中国産、中国製と聞くと「ああ、中国か」となる方も多いのかなと思います。中国で加工された食品での問題がニュースなどでも取り上げられることが多く、不安ではありますよね。自分も口にするものに関しては少し気を使って選ぶようにはしていますが、それでも価格などを考えると避けられないものでもあるのかなと思って諦めている部分はあります。そもそも、国産だからといって本当に安全なのかっていう疑問をこの映画では問いかけているようでした。中国産だから、韓国産だからという判断で自国のものに対する判断を誤らせている可能性はありなくないなと思い、そのあたりはとても面白いなと思いました。これってもっと身近な話で、東日本大震災があって、福島の原発の問題に繋がってくるなと思いました。

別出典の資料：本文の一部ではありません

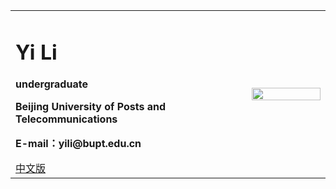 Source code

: <div>
<table border="0">
  <tr>
    <td>
      <h1>Yi Li</h1>
      <p><b>undergraduate</b></p>
      <p><b>Beijing University of Posts and Telecommunications</b></p>
      <p><b>E-mail：yili@bupt.edu.cn</b></p>
      <a href="/index.html">中文版</a>
    </td>
    <td width="25%">
      <img src="/zhengjianzhao.jpg" width="100%">
    </td>
  </tr>
</table>
</div>
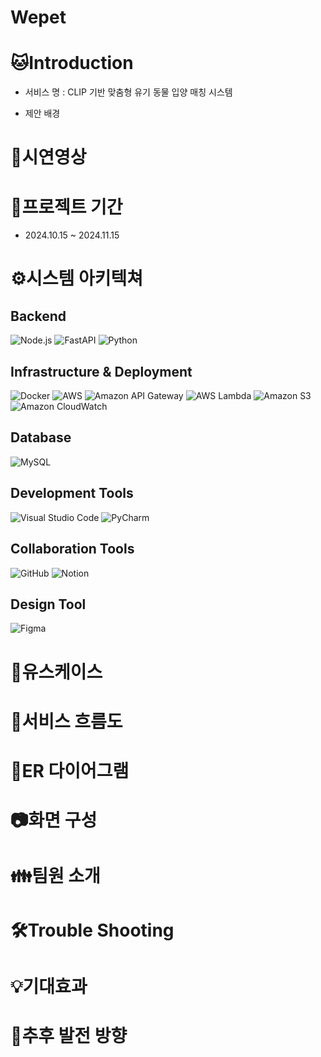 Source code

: # Wepet
# 🐱Introduction
- 서비스 명 : CLIP 기반 맞춤형 유기 동물 입양 매칭 시스템

- 제안 배경

# 🎈시연영상

# 📌프로젝트 기간
- 2024.10.15 ~ 2024.11.15

# ⚙️시스템 아키텍쳐

## Backend
![Node.js](https://img.shields.io/badge/Node.js-339933?style=for-the-badge&logo=nodedotjs&logoColor=white)
![FastAPI](https://img.shields.io/badge/FastAPI-009688?style=for-the-badge&logo=FastAPI&logoColor=white)
![Python](https://img.shields.io/badge/Python-3776AB?style=for-the-badge&logo=Python&logoColor=white)

## Infrastructure & Deployment
![Docker](https://img.shields.io/badge/Docker-2496ED?style=for-the-badge&logo=docker&logoColor=white)
![AWS](https://img.shields.io/badge/AWS-232F3E?style=for-the-badge&logo=amazonaws&logoColor=white)
![Amazon API Gateway](https://img.shields.io/badge/API_Gateway-FF4F8B?style=for-the-badge&logo=amazonapigateway&logoColor=white)
![AWS Lambda](https://img.shields.io/badge/AWS_Lambda-FF9900?style=for-the-badge&logo=awslambda&logoColor=white)
![Amazon S3](https://img.shields.io/badge/Amazon_S3-569A31?style=for-the-badge&logo=amazons3&logoColor=white)
![Amazon CloudWatch](https://img.shields.io/badge/CloudWatch-FF4F8B?style=for-the-badge&logo=amazoncloudwatch&logoColor=white)

## Database
![MySQL](https://img.shields.io/badge/MySQL-4479A1?style=for-the-badge&logo=mysql&logoColor=white)

## Development Tools
![Visual Studio Code](https://img.shields.io/badge/VS_Code-007ACC?style=for-the-badge&logo=visualstudiocode&logoColor=white)
![PyCharm](https://img.shields.io/badge/PyCharm-000000?style=for-the-badge&logo=pycharm&logoColor=white)

## Collaboration Tools
![GitHub](https://img.shields.io/badge/GitHub-181717?style=for-the-badge&logo=github&logoColor=white)
![Notion](https://img.shields.io/badge/Notion-000000?style=for-the-badge&logo=notion&logoColor=white)

## Design Tool
![Figma](https://img.shields.io/badge/Figma-F24E1E?style=for-the-badge&logo=figma&logoColor=white)

# 🔔유스케이스

# 📌서비스 흐름도

# 📌ER 다이어그램

# 📷화면 구성

# 👪팀원 소개

# 🛠️Trouble Shooting

# 💡기대효과

# 🌟추후 발전 방향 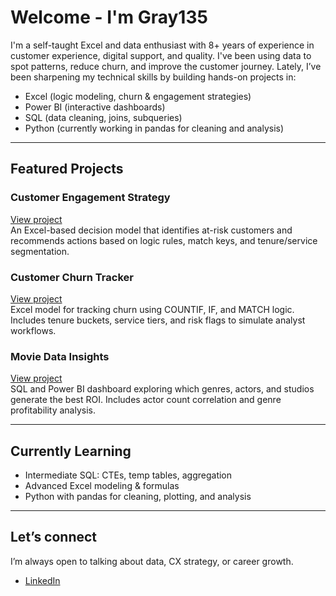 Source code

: # Welcome - I'm Gray135

I'm a self-taught Excel and data enthusiast with 8+ years of experience in customer experience, digital support, and quality. I've been using data to spot patterns, reduce churn, and improve the customer journey. Lately, I’ve been sharpening my technical skills by building hands-on projects in:

- Excel (logic modeling, churn & engagement strategies)
- Power BI (interactive dashboards)
- SQL (data cleaning, joins, subqueries)
- Python (currently working in pandas for cleaning and analysis)

---

## Featured Projects

### Customer Engagement Strategy
[View project](https://github.com/Gray135/customer-engagement-strategy)  
An Excel-based decision model that identifies at-risk customers and recommends actions based on logic rules, match keys, and tenure/service segmentation.

### Customer Churn Tracker
[View project](https://github.com/Gray135/customer-churn)  
Excel model for tracking churn using COUNTIF, IF, and MATCH logic. Includes tenure buckets, service tiers, and risk flags to simulate analyst workflows.


### Movie Data Insights
[View project](https://github.com/Gray135/movie-data-insights)  
SQL and Power BI dashboard exploring which genres, actors, and studios generate the best ROI. Includes actor count correlation and genre profitability analysis.

---

## Currently Learning

- Intermediate SQL: CTEs, temp tables, aggregation
- Advanced Excel modeling & formulas
- Python with pandas for cleaning, plotting, and analysis

---

## Let’s connect
I’m always open to talking about data, CX strategy, or career growth. 
- [LinkedIn](https://www.linkedin.com/in/aaronzeug)
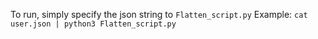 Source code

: To run, simply specify the json string to `Flatten_script.py`
Example: `cat user.json | python3 Flatten_script.py` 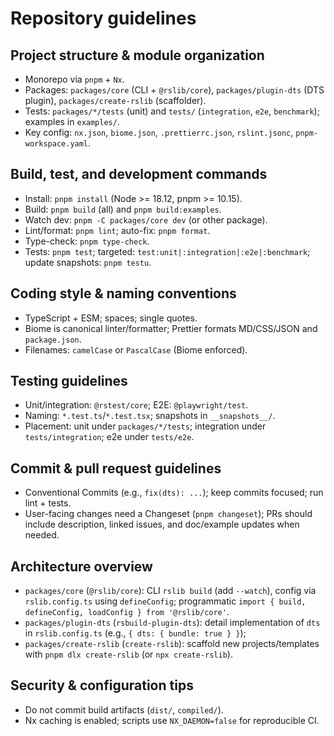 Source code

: # Repository guidelines

## Project structure & module organization

- Monorepo via `pnpm` + `Nx`.
- Packages: `packages/core` (CLI + `@rslib/core`), `packages/plugin-dts` (DTS plugin), `packages/create-rslib` (scaffolder).
- Tests: `packages/*/tests` (unit) and `tests/` (`integration`, `e2e`, `benchmark`); examples in `examples/`.
- Key config: `nx.json`, `biome.json`, `.prettierrc.json`, `rslint.jsonc`, `pnpm-workspace.yaml`.

## Build, test, and development commands

- Install: `pnpm install` (Node >= 18.12, pnpm >= 10.15).
- Build: `pnpm build` (all) and `pnpm build:examples`.
- Watch dev: `pnpm -C packages/core dev` (or other package).
- Lint/format: `pnpm lint`; auto-fix: `pnpm format`.
- Type-check: `pnpm type-check`.
- Tests: `pnpm test`; targeted: `test:unit|:integration|:e2e|:benchmark`; update snapshots: `pnpm testu`.

## Coding style & naming conventions

- TypeScript + ESM; spaces; single quotes.
- Biome is canonical linter/formatter; Prettier formats MD/CSS/JSON and `package.json`.
- Filenames: `camelCase` or `PascalCase` (Biome enforced).

## Testing guidelines

- Unit/integration: `@rstest/core`; E2E: `@playwright/test`.
- Naming: `*.test.ts`/`*.test.tsx`; snapshots in `__snapshots__/`.
- Placement: unit under `packages/*/tests`; integration under `tests/integration`; e2e under `tests/e2e`.

## Commit & pull request guidelines

- Conventional Commits (e.g., `fix(dts): ...`); keep commits focused; run lint + tests.
- User-facing changes need a Changeset (`pnpm changeset`); PRs should include description, linked issues, and doc/example updates when needed.

## Architecture overview

- `packages/core` (`@rslib/core`): CLI `rslib build` (add `--watch`), config via `rslib.config.ts` using `defineConfig`; programmatic `import { build, defineConfig, loadConfig } from '@rslib/core'`.
- `packages/plugin-dts` (`rsbuild-plugin-dts`): detail implementation of `dts` in `rslib.config.ts` (e.g., `{ dts: { bundle: true } }`);
- `packages/create-rslib` (`create-rslib`): scaffold new projects/templates with `pnpm dlx create-rslib` (or `npx create-rslib`).

## Security & configuration tips

- Do not commit build artifacts (`dist/`, `compiled/`).
- Nx caching is enabled; scripts use `NX_DAEMON=false` for reproducible CI.
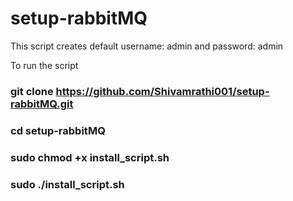 # setup-rabbitMQ

This script creates default username: admin and password: admin

To run the script
### git clone https://github.com/Shivamrathi001/setup-rabbitMQ.git
### cd setup-rabbitMQ
### sudo chmod +x install_script.sh
### sudo ./install_script.sh
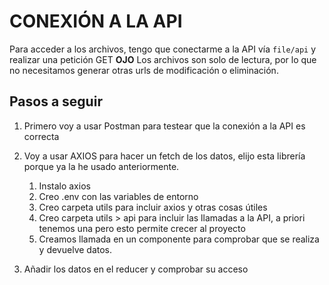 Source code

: # CONEXIÓN A LA API

Para acceder a los archivos, tengo que conectarme a la API vía `file/api` y realizar una petición GET
**OJO** Los archivos son solo de lectura, por lo que no necesitamos generar otras urls de modificación o eliminación.

## Pasos a seguir

1. Primero voy a usar Postman para testear que la conexión a la API es correcta

2. Voy a usar AXIOS para hacer un fetch de los datos, elijo esta librería porque ya la he usado anteriormente.

   1. Instalo axios
   2. Creo .env con las variables de entorno
   3. Creo carpeta utils para incluir axios y otras cosas útiles
   4. Creo carpeta utils > api para incluir las llamadas a la API, a priori tenemos una pero esto permite crecer al proyecto
   5. Creamos llamada en un componente para comprobar que se realiza y devuelve datos.

3. Añadir los datos en el reducer y comprobar su acceso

決して、ウナギだけの話ではありませんよ。他の食品に対してもそうだし、他の製品、何なら人に対してもそうなんじゃないかなと。
■I’m”Made in China”
主人公が自分を受け入れてくれた韓国人女性に対して自分は中国製だ、と迫る場面があるのです。その韓国人女性は中国のものを口にしないんですよ。でも、中国人である自分のことは受け入れる。そんな自分は中国のものを食べて生きてきたとアピールする訳ですよ。確かにそれって不思議な話だよなと思ってしまいました。日本では色々なところから輸入し、自国での食品自給率が低いので、日本人は純粋なMade in Japanとは言えないかもしれないですね。また、韓国に密入国して出稼ぎにくる朝鮮族の中国人という、韓国であまりいいイメージを持たれていない方々を描いているんですね。なので食べ物だけではなく、人に対する偏見がわかりやすく伝わってきました。だからといって説教臭いわけでもなかったです。

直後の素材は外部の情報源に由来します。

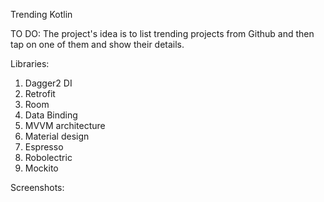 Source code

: Trending Kotlin

TO DO:
The project's idea is to list trending projects from Github and then tap on one of them and show their details.

Libraries:

1. Dagger2 DI
2. Retrofit
3. Room
4. Data Binding
5. MVVM architecture
6. Material design
7. Espresso
8. Robolectric
9. Mockito

Screenshots:
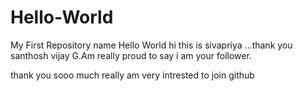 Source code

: # Hello-World
My First Repository name Hello World
hi this is sivapriya ...thank you santhosh vijay G.Am really proud to say i am your follower.

thank you sooo much 
really am very intrested to join github
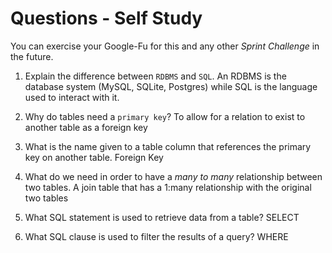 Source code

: # Questions - Self Study

You can exercise your Google-Fu for this and any other _Sprint Challenge_ in the future.

1.  Explain the difference between `RDBMS` and `SQL`.
An RDBMS is the database system (MySQL, SQLite, Postgres) while SQL is the language used to interact with it. 

1.  Why do tables need a `primary key`?
To allow for a relation to exist to another table as a foreign key

1.  What is the name given to a table column that references the primary key
    on another table.
Foreign Key

1.  What do we need in order to have a _many to many_ relationship between two
    tables.
A join table that has a 1:many relationship with the original two tables

1.  What SQL statement is used to retrieve data from a table?
SELECT

1.  What SQL clause is used to filter the results of a query?
WHERE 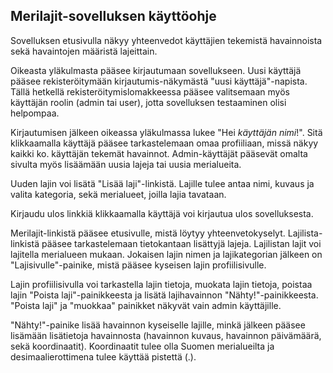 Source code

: ## Merilajit-sovelluksen käyttöohje

Sovelluksen etusivulla näkyy yhteenvedot käyttäjien tekemistä havainnoista sekä havaintojen määristä lajeittain.

Oikeasta yläkulmasta pääsee kirjautumaan sovellukseen. Uusi käyttäjä pääsee rekisteröitymään kirjautumis-näkymästä "uusi käyttäjä"-napista. Tällä hetkellä rekisteröitymislomakkeessa pääsee valitsemaan myös käyttäjän roolin (admin tai user), jotta sovelluksen testaaminen olisi helpompaa. 

Kirjautumisen jälkeen oikeassa yläkulmassa lukee "Hei _käyttäjän_ _nimi_!". Sitä klikkaamalla käyttäjä pääsee tarkastelemaan omaa profiiliaan, missä näkyy kaikki ko. käyttäjän tekemät havainnot. Admin-käyttäjät pääsevät omalta sivulta myös lisäämään uusia lajeja tai uusia merialueita.

Uuden lajin voi lisätä "Lisää laji"-linkistä. Lajille tulee antaa nimi, kuvaus ja valita kategoria, sekä merialueet, joilla lajia tavataan.

Kirjaudu ulos linkkiä klikkaamalla käyttäjä voi kirjautua ulos sovelluksesta. 

Merilajit-linkistä pääsee etusivulle, mistä löytyy yhteenvetokyselyt. Lajilista-linkistä pääsee tarkastelemaan tietokantaan lisättyjä lajeja. Lajilistan lajit voi lajitella merialueen mukaan. Jokaisen lajin nimen ja lajikategorian jälkeen on "Lajisivulle"-painike, mistä pääsee kyseisen lajin profiilisivulle. 

Lajin profiilisivulla voi tarkastella lajin tietoja, muokata lajin tietoja, poistaa lajin "Poista laji"-painikkeesta ja lisätä lajihavainnon "Nähty!"-painikkeesta. "Poista laji" ja "muokkaa" painikket näkyvät vain admin käyttäjille.

"Nähty!"-painike lisää havainnon kyseiselle lajille, minkä jälkeen pääsee lisämään lisätietoja havainnosta (havainnon kuvaus, havainnon päivämäärä, sekä koordinaatit). Koordinaatit tulee olla Suomen merialueilta ja desimaalierottimena tulee käyttää pistettä (.). 

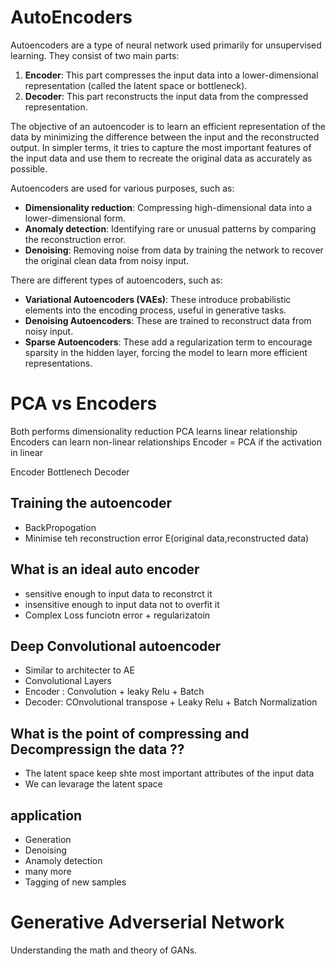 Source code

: # AutoEncoders

Autoencoders are a type of neural network used primarily for unsupervised learning. They consist of two main parts:

1. **Encoder**: This part compresses the input data into a lower-dimensional representation (called the latent space or bottleneck).
2. **Decoder**: This part reconstructs the input data from the compressed representation.

The objective of an autoencoder is to learn an efficient representation of the data by minimizing the difference between the input and the reconstructed output. In simpler terms, it tries to capture the most important features of the input data and use them to recreate the original data as accurately as possible.

Autoencoders are used for various purposes, such as:

- **Dimensionality reduction**: Compressing high-dimensional data into a lower-dimensional form.
- **Anomaly detection**: Identifying rare or unusual patterns by comparing the reconstruction error.
- **Denoising**: Removing noise from data by training the network to recover the original clean data from noisy input.

There are different types of autoencoders, such as:

- **Variational Autoencoders (VAEs)**: These introduce probabilistic elements into the encoding process, useful in generative tasks.
- **Denoising Autoencoders**: These are trained to reconstruct data from noisy input.
- **Sparse Autoencoders**: These add a regularization term to encourage sparsity in the hidden layer, forcing the model to learn more efficient representations.


# PCA vs Encoders

Both performs dimensionality reduction
PCA learns linear relationship
Encoders can learn non-linear relationships
Encoder = PCA if the activation in linear


Encoder Bottlenech Decoder


## Training the autoencoder

- BackPropogation
- Minimise teh reconstruction error E(original data,reconstructed data)


## What is an ideal auto encoder 

- sensitive enough to input data to reconstrct it
- insensitive enough to input data not to overfit it
- Complex Loss funciotn error + regularizatoin

## Deep Convolutional autoencoder

- Similar to architecter to AE
- Convolutional Layers
- Encoder : Convolution + leaky Relu + Batch
- Decoder: COnvolutional transpose + Leaky Relu + Batch Normalization

## What is the point of compressing and Decompressign the data ??

- The latent space keep shte most important attributes of the input data
- We can levarage the latent space 

## application

- Generation
- Denoising 
- Anamoly detection
- many more
- Tagging of new samples



# Generative Adverserial Network

Understanding the math and theory of GANs.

ただ、この主人公を受け入れる韓国人女性との関係がなかなか唐突に始まるので、気持ち的にはついていけませんでした。確かに、気持ちを動かすシーンはあるのですが、あまり納得はできなかったです。さりげなくソフトマッチョな肉体美を披露してくる主人公がイケメンなので、ただしイケメンに限るのかもしれないです。
ラストは観客に委ねるタイプなのですが、実際に現実に起きている可能性のある問題なので何かしらの結末を出さないというのはいいなと思いました。現実に続いているんだという意味合いを感じられました。
こういった社会問題を扱った作品はあまり受けがよくないという話を監督がされていましたが、身近な問題を考えるきっかけとして劇場公開されたらいいのになと思いました。
上映後、監督と脚本のキム・ギドクからサインを頂くことができました。こういった楽しみがあるのも映画祭ならではだなと思います。